- Assignment: Lines below starting with the line with "DT precedes an" and going on through the line with "To whom did" must be output exactly; the rest of the records must be left out.

- Records for processing:
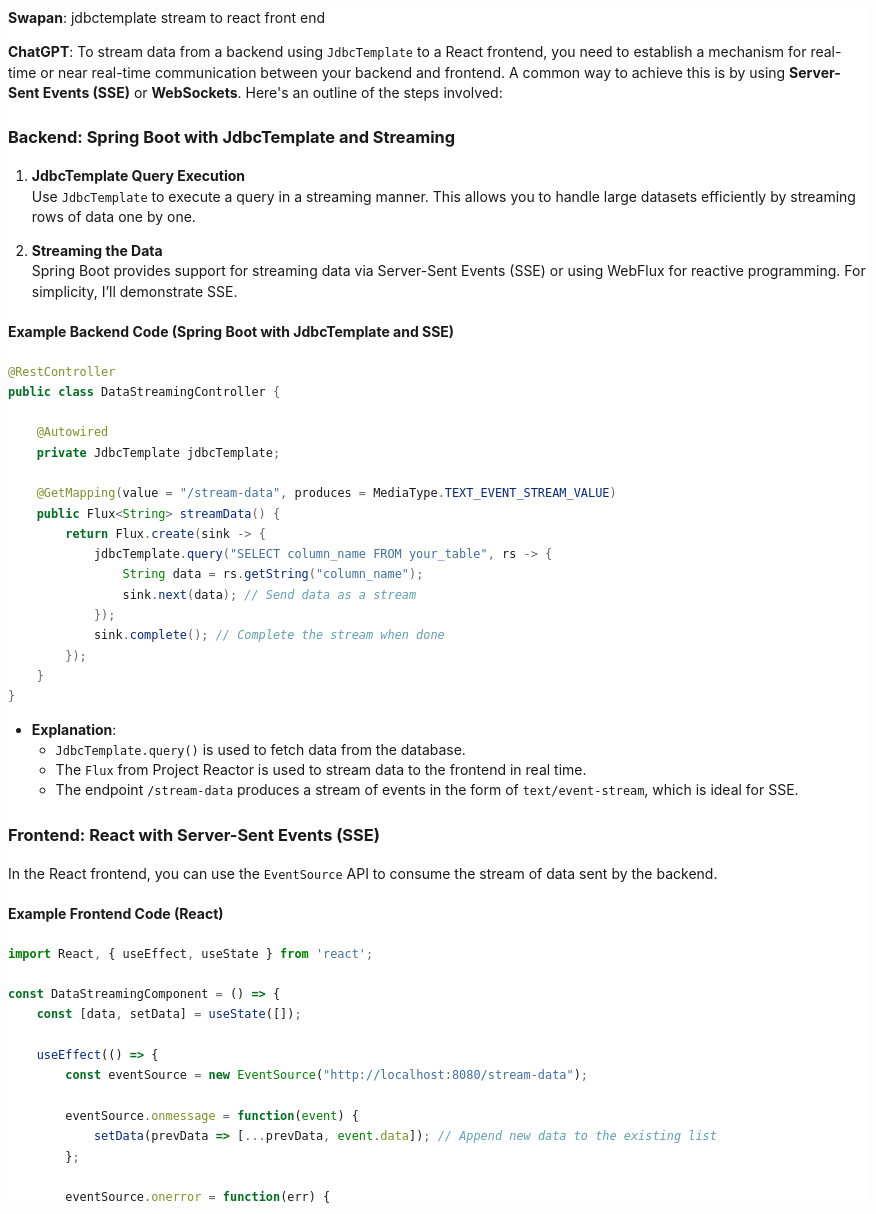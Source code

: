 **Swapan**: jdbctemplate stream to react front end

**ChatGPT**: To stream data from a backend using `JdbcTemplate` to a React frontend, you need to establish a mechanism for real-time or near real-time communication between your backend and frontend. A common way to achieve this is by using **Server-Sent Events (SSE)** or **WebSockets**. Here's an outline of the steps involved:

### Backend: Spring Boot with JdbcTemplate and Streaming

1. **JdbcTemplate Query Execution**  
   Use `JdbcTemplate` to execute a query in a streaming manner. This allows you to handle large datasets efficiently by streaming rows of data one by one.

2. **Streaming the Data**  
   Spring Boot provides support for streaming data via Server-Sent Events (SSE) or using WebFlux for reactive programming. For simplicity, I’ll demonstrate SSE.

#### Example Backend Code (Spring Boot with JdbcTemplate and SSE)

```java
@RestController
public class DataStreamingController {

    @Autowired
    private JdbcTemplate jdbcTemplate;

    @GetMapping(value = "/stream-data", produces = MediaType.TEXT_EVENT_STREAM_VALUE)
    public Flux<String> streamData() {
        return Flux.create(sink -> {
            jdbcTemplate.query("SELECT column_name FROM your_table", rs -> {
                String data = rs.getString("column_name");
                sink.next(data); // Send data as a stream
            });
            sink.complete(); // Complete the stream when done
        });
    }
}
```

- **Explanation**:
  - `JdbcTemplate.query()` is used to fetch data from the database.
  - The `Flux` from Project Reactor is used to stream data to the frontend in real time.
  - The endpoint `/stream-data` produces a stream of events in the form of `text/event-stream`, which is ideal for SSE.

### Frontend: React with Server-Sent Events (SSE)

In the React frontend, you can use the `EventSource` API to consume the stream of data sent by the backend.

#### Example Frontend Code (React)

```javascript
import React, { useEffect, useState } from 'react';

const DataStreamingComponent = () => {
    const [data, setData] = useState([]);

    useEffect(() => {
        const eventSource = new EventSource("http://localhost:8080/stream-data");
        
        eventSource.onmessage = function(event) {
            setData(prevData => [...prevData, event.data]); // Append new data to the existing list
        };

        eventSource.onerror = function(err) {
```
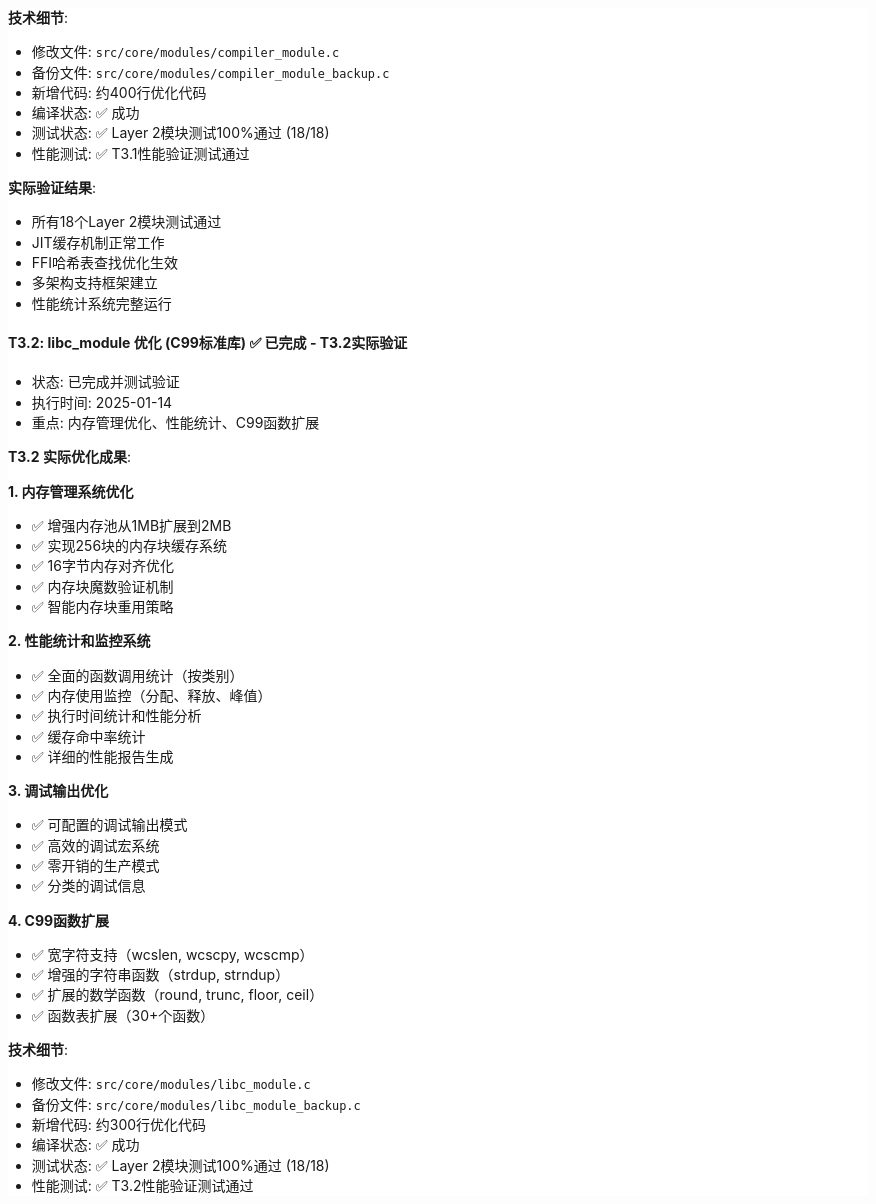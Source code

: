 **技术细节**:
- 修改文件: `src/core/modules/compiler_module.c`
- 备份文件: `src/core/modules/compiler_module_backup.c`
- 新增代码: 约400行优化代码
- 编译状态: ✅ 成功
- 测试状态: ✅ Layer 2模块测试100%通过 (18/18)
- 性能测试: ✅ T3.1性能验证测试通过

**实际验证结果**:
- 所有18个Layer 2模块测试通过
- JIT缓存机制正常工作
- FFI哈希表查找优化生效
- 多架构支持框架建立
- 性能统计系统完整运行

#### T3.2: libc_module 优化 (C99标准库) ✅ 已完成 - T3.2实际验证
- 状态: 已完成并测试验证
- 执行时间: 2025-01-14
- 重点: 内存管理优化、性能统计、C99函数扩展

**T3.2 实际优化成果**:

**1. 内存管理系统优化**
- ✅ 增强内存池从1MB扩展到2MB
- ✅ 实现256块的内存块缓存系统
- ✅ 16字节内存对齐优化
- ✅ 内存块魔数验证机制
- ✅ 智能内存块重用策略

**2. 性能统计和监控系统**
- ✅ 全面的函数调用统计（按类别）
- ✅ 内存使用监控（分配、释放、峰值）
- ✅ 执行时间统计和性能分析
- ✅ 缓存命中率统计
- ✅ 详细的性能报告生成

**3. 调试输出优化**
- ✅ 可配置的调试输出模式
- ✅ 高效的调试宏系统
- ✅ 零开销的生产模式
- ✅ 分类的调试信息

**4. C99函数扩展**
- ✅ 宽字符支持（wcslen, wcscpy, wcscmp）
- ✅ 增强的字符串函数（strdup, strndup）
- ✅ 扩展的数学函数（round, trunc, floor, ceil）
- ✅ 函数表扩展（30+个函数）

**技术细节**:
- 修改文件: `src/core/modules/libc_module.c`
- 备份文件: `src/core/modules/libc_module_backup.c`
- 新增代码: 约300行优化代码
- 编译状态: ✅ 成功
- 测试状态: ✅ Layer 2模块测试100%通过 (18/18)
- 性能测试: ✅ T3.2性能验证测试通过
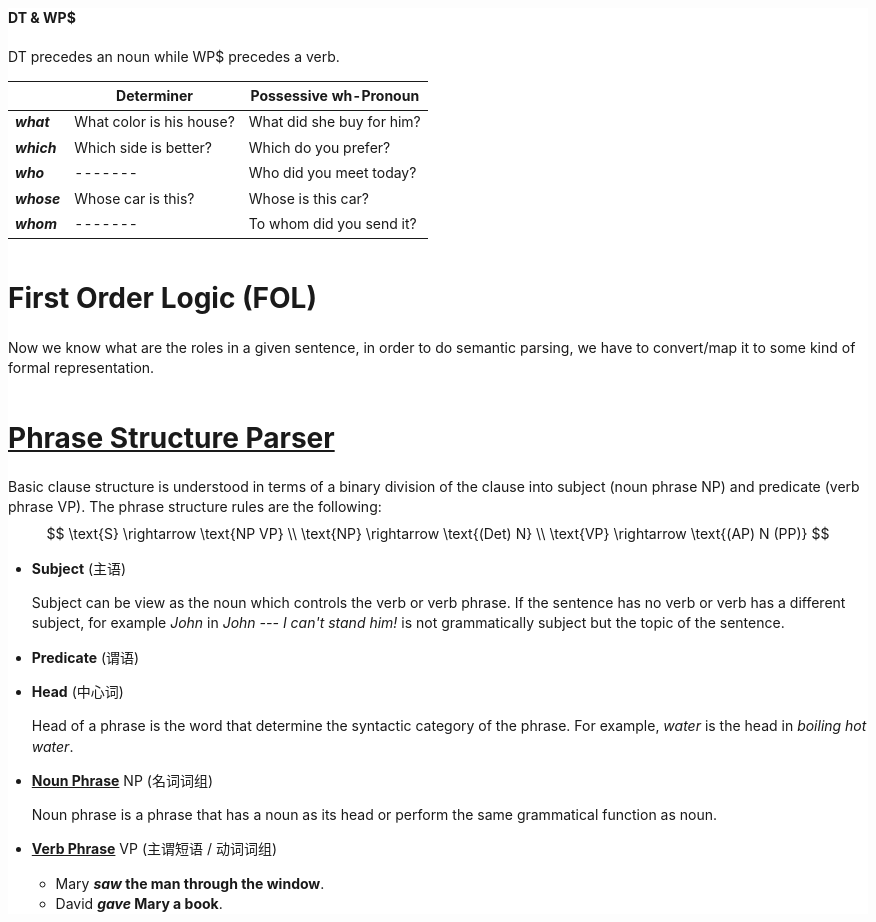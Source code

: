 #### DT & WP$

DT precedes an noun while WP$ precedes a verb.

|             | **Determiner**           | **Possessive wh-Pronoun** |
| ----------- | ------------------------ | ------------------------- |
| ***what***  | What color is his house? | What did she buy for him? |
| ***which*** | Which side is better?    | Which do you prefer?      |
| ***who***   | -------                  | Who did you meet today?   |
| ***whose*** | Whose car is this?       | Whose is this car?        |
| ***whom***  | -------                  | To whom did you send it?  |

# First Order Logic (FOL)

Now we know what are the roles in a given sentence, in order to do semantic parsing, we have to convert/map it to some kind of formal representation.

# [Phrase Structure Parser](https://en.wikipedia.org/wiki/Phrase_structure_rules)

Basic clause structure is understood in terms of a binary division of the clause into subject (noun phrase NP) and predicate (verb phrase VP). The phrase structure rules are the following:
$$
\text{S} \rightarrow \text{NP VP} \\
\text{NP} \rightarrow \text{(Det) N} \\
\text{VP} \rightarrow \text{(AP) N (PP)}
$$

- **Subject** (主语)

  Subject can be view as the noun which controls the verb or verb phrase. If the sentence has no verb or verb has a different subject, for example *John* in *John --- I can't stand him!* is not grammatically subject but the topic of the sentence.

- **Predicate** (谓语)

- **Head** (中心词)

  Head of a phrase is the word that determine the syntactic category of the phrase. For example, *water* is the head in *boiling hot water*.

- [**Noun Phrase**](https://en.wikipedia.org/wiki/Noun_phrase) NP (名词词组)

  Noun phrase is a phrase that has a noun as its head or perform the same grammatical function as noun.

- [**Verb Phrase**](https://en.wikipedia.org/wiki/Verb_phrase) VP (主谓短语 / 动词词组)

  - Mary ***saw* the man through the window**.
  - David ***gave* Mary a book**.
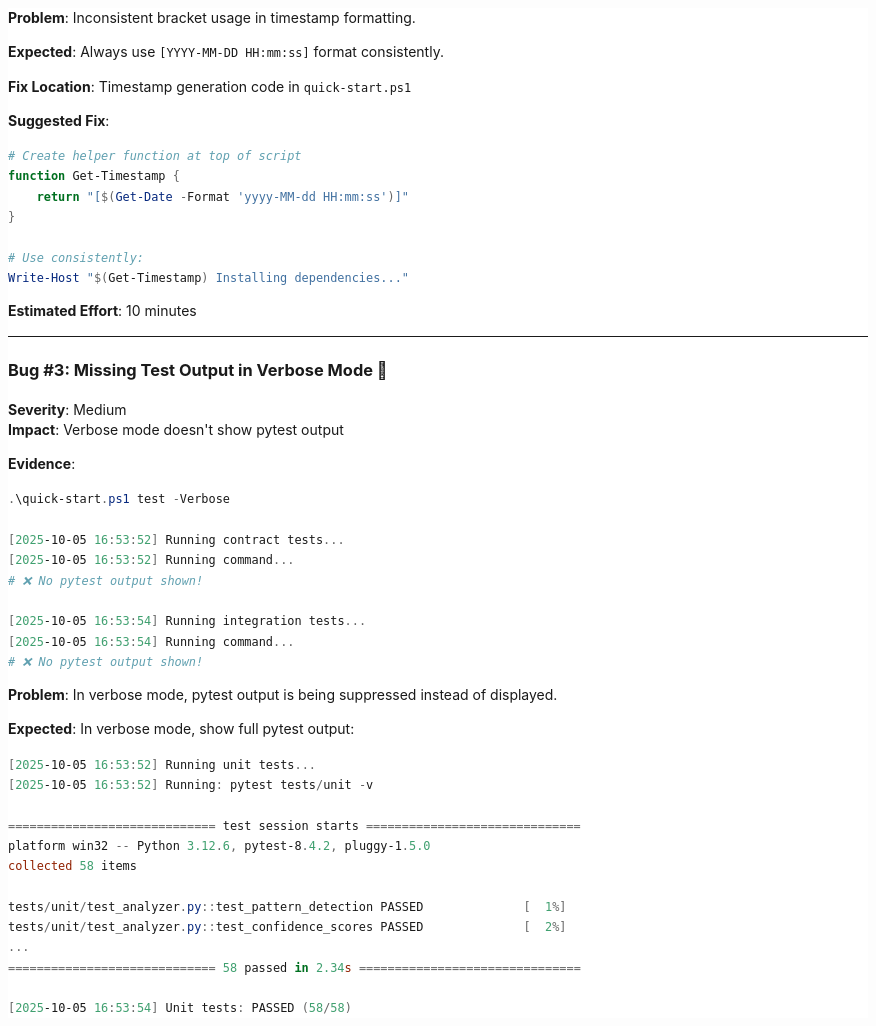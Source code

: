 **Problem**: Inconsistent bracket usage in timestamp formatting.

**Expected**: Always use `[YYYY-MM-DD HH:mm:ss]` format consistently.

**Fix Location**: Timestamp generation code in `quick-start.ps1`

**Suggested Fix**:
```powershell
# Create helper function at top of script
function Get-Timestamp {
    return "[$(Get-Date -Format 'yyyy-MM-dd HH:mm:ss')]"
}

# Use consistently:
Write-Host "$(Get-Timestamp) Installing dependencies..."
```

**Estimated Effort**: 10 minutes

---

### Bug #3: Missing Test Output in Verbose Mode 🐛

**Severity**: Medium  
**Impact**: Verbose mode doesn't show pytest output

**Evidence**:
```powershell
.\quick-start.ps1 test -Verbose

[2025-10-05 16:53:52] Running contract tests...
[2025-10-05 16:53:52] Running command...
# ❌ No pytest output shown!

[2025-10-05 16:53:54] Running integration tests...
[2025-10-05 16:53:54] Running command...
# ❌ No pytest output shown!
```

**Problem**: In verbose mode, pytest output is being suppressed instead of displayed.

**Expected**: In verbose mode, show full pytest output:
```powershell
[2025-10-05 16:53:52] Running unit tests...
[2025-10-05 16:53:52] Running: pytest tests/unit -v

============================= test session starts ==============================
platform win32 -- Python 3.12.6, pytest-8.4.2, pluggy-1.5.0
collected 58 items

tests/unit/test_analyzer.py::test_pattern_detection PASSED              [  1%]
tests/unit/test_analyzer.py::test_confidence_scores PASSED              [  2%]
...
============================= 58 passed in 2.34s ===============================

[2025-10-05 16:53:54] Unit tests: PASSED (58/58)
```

- Task result:
DT precedes an noun while WP$ precedes a verb.

|             | **Determiner**           | **Possessive wh-Pronoun** |
| ----------- | ------------------------ | ------------------------- |
| ***what***  | What color is his house? | What did she buy for him? |
| ***which*** | Which side is better?    | Which do you prefer?      |
| ***who***   | -------                  | Who did you meet today?   |
| ***whose*** | Whose car is this?       | Whose is this car?        |
| ***whom***  | -------                  | To whom did you send it?  |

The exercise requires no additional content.